## EXERCISE BRIEF
Which lines in the records below contain the word "topics"? Copy each of them.

## DATA FOR ANALYSIS
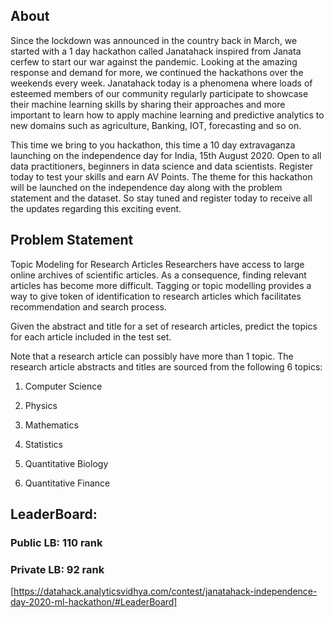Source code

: ## About
Since the lockdown was announced in the country back in March, we started with a 1 day hackathon called Janatahack inspired from Janata cerfew to start our war against the pandemic.  Looking at the amazing response and demand for more, we continued the hackathons over the weekends every week. Janatahack today is a phenomena where loads of esteemed members of our community regularly participate to showcase their machine learning skills by sharing their approaches and more important to learn how to apply machine learning and predictive analytics to new domains such as agriculture, Banking, IOT, forecasting and so on. 

This time we bring to you hackathon, this time a 10 day extravaganza launching on the independence day for India, 15th August 2020. Open to all data practitioners, beginners in data science and data scientists. Register today to test your skills and earn AV Points. The theme for this hackathon will be launched on the independence day along with the problem statement and the dataset. So stay tuned and register today to receive all the updates regarding this exciting event.

## Problem Statement
Topic Modeling for Research Articles
Researchers have access to large online archives of scientific articles. As a consequence, finding relevant articles has become more difficult. Tagging or topic modelling provides a way to give token of identification to research articles which facilitates recommendation and search process.

Given the abstract and title for a set of research articles, predict the topics for each article included in the test set. 

Note that a research article can possibly have more than 1 topic. The research article abstracts and titles are sourced from the following 6 topics: 

1. Computer Science

2. Physics

3. Mathematics

4. Statistics

5. Quantitative Biology

6. Quantitative Finance

## LeaderBoard:
### Public LB: 110 rank
### Private LB: 92 rank
[https://datahack.analyticsvidhya.com/contest/janatahack-independence-day-2020-ml-hackathon/#LeaderBoard]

## SOLUTION TO THIS PROBLEM
Given the abstract and title for a set of research articles, predict the topics for each article included in the test set. 
Note that a research article can possibly have more than 1 topic. The research article abstracts and titles are sourced from the following 6 topics: 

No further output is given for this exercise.